Make 2x this recipe if you are also making the mushroom caramel sauce below.
You can make this mushroom cream (and the subsequent caramel) vegan by using 1 well-combined can of coconut milk instead of the heavy cream. However, it won’t whip up the same way, so I wouldn’t recommend it if you’re making whipped cream for the pavlova.
250 grams fresh shiitake mushroom caps, sliced
Glug of neutral oil
Pinch of salt
10 grams dried porcini
1 pint heavy cream
Heat a cast-iron pan over medium heat with a glug of oil. Add the shiitake slices, let them sit until they begin to brown, then move them around the pan. Add a pinch of salt and cook off all the water that comes out of the mushrooms, which could take ~5-15 minutes depending on the size of your pan and how dry the mushrooms are.
Add the dried porcini and the cream or coconut milk and bring it just to a simmer. Remove from heat.
Store the cream and mushrooms in a sealed container in the fridge overnight. The next day, strain the mushrooms out of the cream.
Whip the strained cream by hand or with an electric mixer, until light and fluffy. Serve the same day you whip it.
Mushroom Caramel Sauce
This recipe makes at least twice as much caramel sauce as you should probably use for the pavlova, but I find it hard to make in smaller batches. There’s plenty you can eat it with anyway, from ice cream to apple slices. You can also keep cooking longer to reduce it more, and end up with caramel candies instead of sauce.
100 grams sugar
40 grams corn syrup
130 ml water
100 grams mushroom cream (recipe above)
1 teaspoon salt
1 teaspoon mushroom garum
1 teaspoon brown rice vinegar
A couple drops (<1/8 teaspoon) liquid smoke
Combine everything in a saucepan. Heat to just-simmering over medium-low heat.
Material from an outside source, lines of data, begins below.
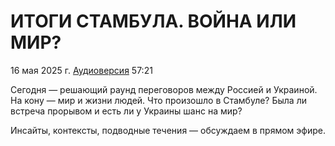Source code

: # ИТОГИ СТАМБУЛА. ВОЙНА ИЛИ МИР?

16 мая 2025 г. [Аудиоверсия](https://www.youtube.com/live/5Qg-6ZUxahI) 57:21

Сегодня — решающий раунд переговоров между Россией и Украиной.
На кону — мир и жизни людей.
Что произошло в Стамбуле?
Была ли встреча прорывом и есть ли у Украины шанс на мир?

Инсайты, контексты, подводные течения — обсуждаем в прямом эфире.
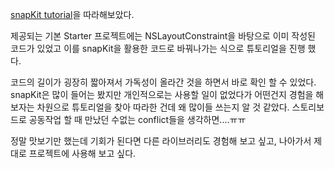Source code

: [snapKit tutorial](https://www.raywenderlich.com/3225401-snapkit-for-ios-constraints-in-a-snap)을 따라해보았다.

제공되는 기본 Starter 프로젝트에는 NSLayoutConstraint을 바탕으로 이미 작성된 코드가 있었고 
이를 snapKit을 활용한 코드로 바꿔나가는 식으로 튜토리얼을 진행 했다.

코드의 길이가 굉장히 짧아져서 가독성이 올라간 것을 하면서 바로 확인 할 수 있었다.
snapKit은 많이 들어는 봤지만 개인적으로는 사용할 일이 없었다가 
어떤건지 경험을 해보자는 차원으로 튜토리얼을 찾아 따라한 건데 왜 많이들 쓰는지 알 것 같았다. 
스토리보드로 공동작업 할 때 만났던 수없는 conflict들을 생각하면....ㅠㅠ

정말 맛보기만 했는데 기회가 된다면 다른 라이브러리도 경험해 보고 싶고, 나아가서 제대로 프로젝트에 사용해 보고 싶다.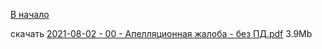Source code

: [В начало](/docs/index.md)

скачать [2021-08-02 - 00 - Апелляционная жалоба - без ПД.pdf](https://raw.githubusercontent.com/polnomochiya-prava/net-polnomochiy-y-doveritelya-sovcombank-public/master/docs/dokumenty-v-sud-dele/2021-08-02-00-apellyacionnaya-zhaloba/2021-08-02%20-%2000%20-%20%D0%90%D0%BF%D0%B5%D0%BB%D0%BB%D1%8F%D1%86%D0%B8%D0%BE%D0%BD%D0%BD%D0%B0%D1%8F%20%D0%B6%D0%B0%D0%BB%D0%BE%D0%B1%D0%B0%20-%20%D0%B1%D0%B5%D0%B7%20%D0%9F%D0%94.pdf) 3.9Mb
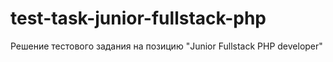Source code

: # test-task-junior-fullstack-php
Решение тестового задания на позицию "Junior Fullstack PHP developer"
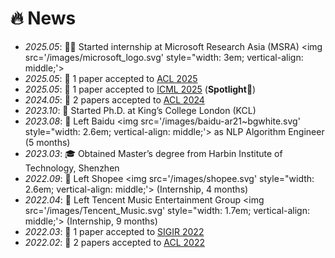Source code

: # 🔥 News

- *2025.05*: 🧑‍💻 Started internship at Microsoft Research Asia (MSRA) <img src='/images/microsoft_logo.svg' style="width: 3em; vertical-align: middle;'>  
- *2025.05*: 🎉 1 paper accepted to [ACL 2025](https://2025.aclweb.org/index.html)  
- *2025.05*: 🎉 1 paper accepted to [ICML 2025](https://icml.cc/Conferences/2025) (**Spotlight**🌟)  
- *2024.05*: 🎉 2 papers accepted to [ACL 2024](https://2024.aclweb.org/index.html)  
- *2023.10*: 🚀 Started Ph.D. at King’s College London (KCL)  
- *2023.08*: 👋 Left Baidu <img src='/images/baidu-ar21~bgwhite.svg' style="width: 2.6em; vertical-align: middle;'> as NLP Algorithm Engineer (5 months)  
- *2023.03*: 🎓 Obtained Master’s degree from Harbin Institute of Technology, Shenzhen  
- *2022.09*: 👋 Left Shopee <img src='/images/shopee.svg' style="width: 2.6em; vertical-align: middle;'> (Internship, 4 months)  
- *2022.04*: 👋 Left Tencent Music Entertainment Group <img src='/images/Tencent_Music.svg' style="width: 1.7em; vertical-align: middle;'> (Internship, 9 months)  
- *2022.03*: 🎉 1 paper accepted to [SIGIR 2022](https://sigir.org/sigir2022/)  
- *2022.02*: 🎉 2 papers accepted to [ACL 2022](https://2022.aclweb.org/index.html)  


[//]: # ()
[//]: # ()
[//]: # (- *2023.05*: 🎉 Five papers are accepted by ACL 2023)

[//]: # ()
[//]: # (- *2023.04*: 🔥 We release [AudioGPT]&#40;https://github.com/AIGC-Audio/AudioGPT&#41; &#40;⭐️6k+&#41;)

[//]: # ()
[//]: # (- *2023.04*: 🎉 One paper &#40;[Make-an-Audio]&#40;https://text-to-audio.github.io/&#41;&#41; is accepted by ICML 2023)

[//]: # ()
[//]: # (- *2023.01*: DiffSinger was introduced in [a very popular video]&#40;https://www.bilibili.com/video/BV1uM411t7ZJ&#41; &#40;2000k+ views&#41; in Bilibili!)

[//]: # ()
[//]: # (- *2023.01*: Three papers are accepted by ICLR 2023!)

[//]: # ()
[//]: # (- *2023.01*: I join [Bytedance AI Lab, Speech & Audio Team]&#40;https://ailab.bytedance.com/&#41; <img src='./images/tiktok.png' style='width: 6em;'> as a research scientist in Singapore!)

[//]: # ()
[//]: # (- *2022.12*: 🎉 My [google scholar]&#40;https://scholar.google.com/citations?user=4FA6C0AAAAAJ&#41; citations have exceeded 2000!)

[//]: # ()
[//]: # (- *2022.02*: I release a modern and responsive academic personal [homepage template]&#40;https://github.com/RayeRen/acad-homepage.github.io&#41;. Welcome to STAR and FORK!)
Cook, stirring occasionally for 40-60 minutes, or until you can lift a spoon out of the mixture and it will drizzle down in a single thread rather than dropping in individual drips.
If the caramel is too thick after it cools, you can always mix a little hot water in to loosen it up.
Caramelized Shiitake Crumble
~8 large shiitake mushrooms (150 grams), cleaned and stems removed
1 tablespoon neutral oil
1/2 teaspoon sea salt
2 tablespoons sugar
If the mushrooms are large, cut the caps in half or into thirds, then slice thinly so that you have a bunch of small pieces.
Heat a large cast-iron pan or nonstick pan with 1 tablespoon oil and then add the mushroom pieces. Let them sear on the bottom till brown, then move around and keep cooking until all the pieces are soft. Add the salt and cook off the water released by the mushrooms. Add the sugar, which will quickly dissolve and then stir continuously until all the pieces are lightly browned. The idea is to cook as much water out of them as you can without burning them. Remove to a plate or sheet tray to cool.
The Whole Pavlova
1x recipe mushroom meringue
1x recipe mushroom whipped cream
1 pint blackberries, halved
2 tablespoons black sesame
1x recipe shiitake crumbles
1 2-oz bag Plain Fox Family Potato Chips*
~1/4-1/2 x recipe mushroom caramel sauce (which would mean you made 2x mushroom cream originally)
*Yes, you must get these exact chips
Get the meringue off the parchment paper and onto a platter. Generously spoon whipped cream over the top. Spread blackberry halves evenly. Sprinkle black sesame and shiitake crumbles over top. Crush some of the potato chips and sprinkle on the top; leave others whole and put them all around the edges for scooping. Drizzle mushroom caramel thinly over everything — it’s sweet so try not to overdo it. Serve with a giant spoon for breaking into it.
Wow. Zany yums. Have you ever made mushroom chocolate bruschetta? That is a great and simple pleasure.
Question! I’m imagining the answer is yes, but can the Caramel be vegan?